The actuatable tool may be, for example, a fracturing plug, a
cement retainer, or a bridge plug. The tool assembly may also
include an actuating or setting tool for actuating or setting the
tool assembly, either partially or fully. The tool assembly may
further include an autonomously activated detonation device to
facilitate actuation and/or destruction of the tool, preferably
destroying at least a friable portion of the tool. Still further,
the tool assembly includes an on-board processor. The on-board
processor has a timer for self-destructing the tool assembly using
the detonation device at a predetermined period of time after the
tool is actuated in the wellbore. The tool assembly is fabricated
from a destructible material, preferably a friable, drillable, or
millable material, to aid in self-destruction. The method may also
include removing the working line after the tool assembly is set in
the wellbore.
[0258] In one embodiment, the tool assembly further comprises a
location device for sensing the location of the actuatable tool
within the wellbore based on a physical signature provided along
the wellbore. In this embodiment, the onboard processor is
configured to send an actuation signal to the tool when the
location device has recognized a selected location of the tool
based on the physical signature. The actuatable tool is designed to
be actuated to perform the wellbore operation in response to the
actuation signal.
[0259] In another embodiment, the tool assembly further comprises a
set of slips for holding the tool assembly in the wellbore. The
slips may merely hold the tool in position wile allowing fluid
circulation past the tool or may hold the tool in position
including hydraulic sealing and isolation. The actuation signal
actuates the slips to cause the tool assembly to be set and/or
positioned in the wellbore at the selected location. Further, the
on-board processor sends a signal to the detonation device a
predetermined period of time after the tool assembly is set in the
wellbore to self-destruct the tool assembly. The actuatable tool
may be a bridge plug or a fracturing plug.

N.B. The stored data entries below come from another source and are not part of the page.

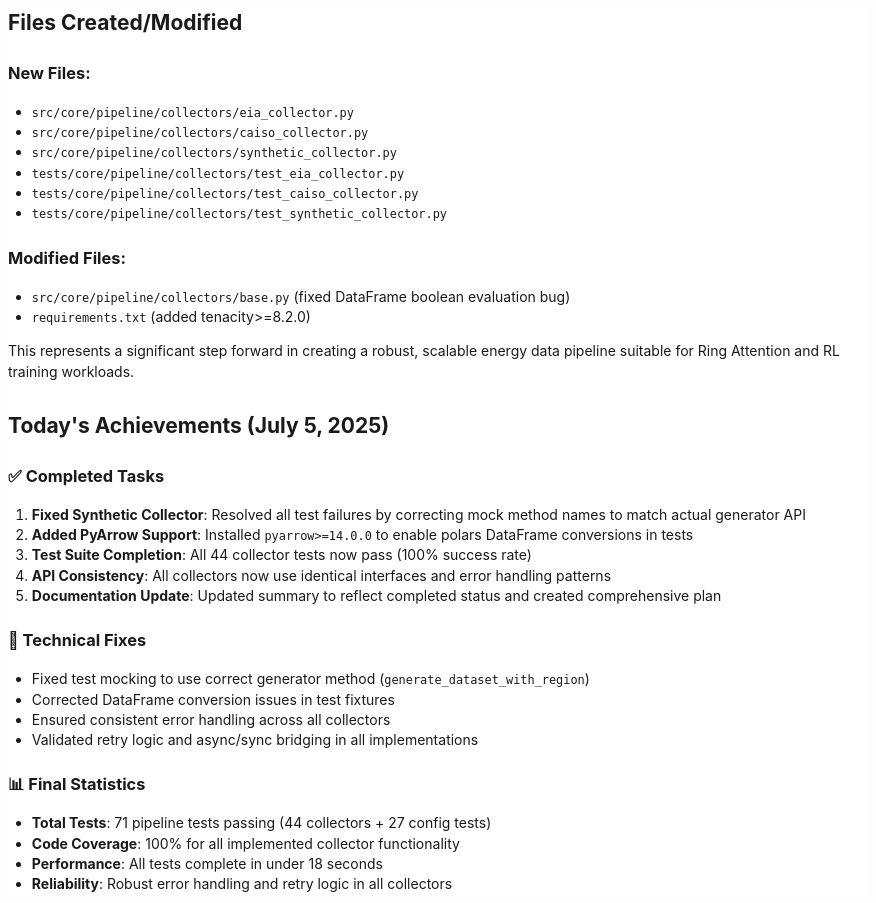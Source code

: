 ## Files Created/Modified

### New Files:

- `src/core/pipeline/collectors/eia_collector.py`
- `src/core/pipeline/collectors/caiso_collector.py`
- `src/core/pipeline/collectors/synthetic_collector.py`
- `tests/core/pipeline/collectors/test_eia_collector.py`
- `tests/core/pipeline/collectors/test_caiso_collector.py`
- `tests/core/pipeline/collectors/test_synthetic_collector.py`

### Modified Files:

- `src/core/pipeline/collectors/base.py` (fixed DataFrame boolean evaluation bug)
- `requirements.txt` (added tenacity>=8.2.0)

This represents a significant step forward in creating a robust, scalable energy data pipeline suitable for Ring Attention and RL training workloads.

## Today's Achievements (July 5, 2025)

### ✅ Completed Tasks

1. **Fixed Synthetic Collector**: Resolved all test failures by correcting mock method names to match actual generator API
2. **Added PyArrow Support**: Installed `pyarrow>=14.0.0` to enable polars DataFrame conversions in tests
3. **Test Suite Completion**: All 44 collector tests now pass (100% success rate)
4. **API Consistency**: All collectors now use identical interfaces and error handling patterns
5. **Documentation Update**: Updated summary to reflect completed status and created comprehensive plan

### 🔧 Technical Fixes

- Fixed test mocking to use correct generator method (`generate_dataset_with_region`)
- Corrected DataFrame conversion issues in test fixtures
- Ensured consistent error handling across all collectors
- Validated retry logic and async/sync bridging in all implementations

### 📊 Final Statistics

- **Total Tests**: 71 pipeline tests passing (44 collectors + 27 config tests)
- **Code Coverage**: 100% for all implemented collector functionality
- **Performance**: All tests complete in under 18 seconds
- **Reliability**: Robust error handling and retry logic in all collectors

[0260] The improved methods and apparatus provided herein may
further include an autonomous system that can be used to deliver
multiple perforating guns (including multiple stages within a
single gun, such as with a select fire type of gun) in a single
trip, and optionally an additional tool such as a bridge plug or
fracturing plug. In other embodiments, one gun may be associated
with or engaged with another tool, such as a bridge plug, while
other guns are independently deployed and autonomously actuated at
selected locations within the wellbore. FIGS. 9A through 9D and
FIG. 10 illustrate some exemplary embodiments of such inventive
methods. FIG. 9A illustrates a wellbore 900 having an autonomous
tool assembly 905 including a plug 920, perforating guns 910, 910',
910'' (such as set of select fire guns or multiple individual sets
of single stage perforating guns which in turn may be coupled or
conveyed sequentially), and a location device 930 such as a casing
collar locator, logging tool, or other position sensor. The tool
assembly 905 may also optionally include other devices, such as
centralizers, tractors, etc., 935. The tool assembly 905 may be
autonomously conveyed such as by gravity, tractor, pumping using a
wellbore fluid "I", whereby fluid ahead of the tool assembly "I' "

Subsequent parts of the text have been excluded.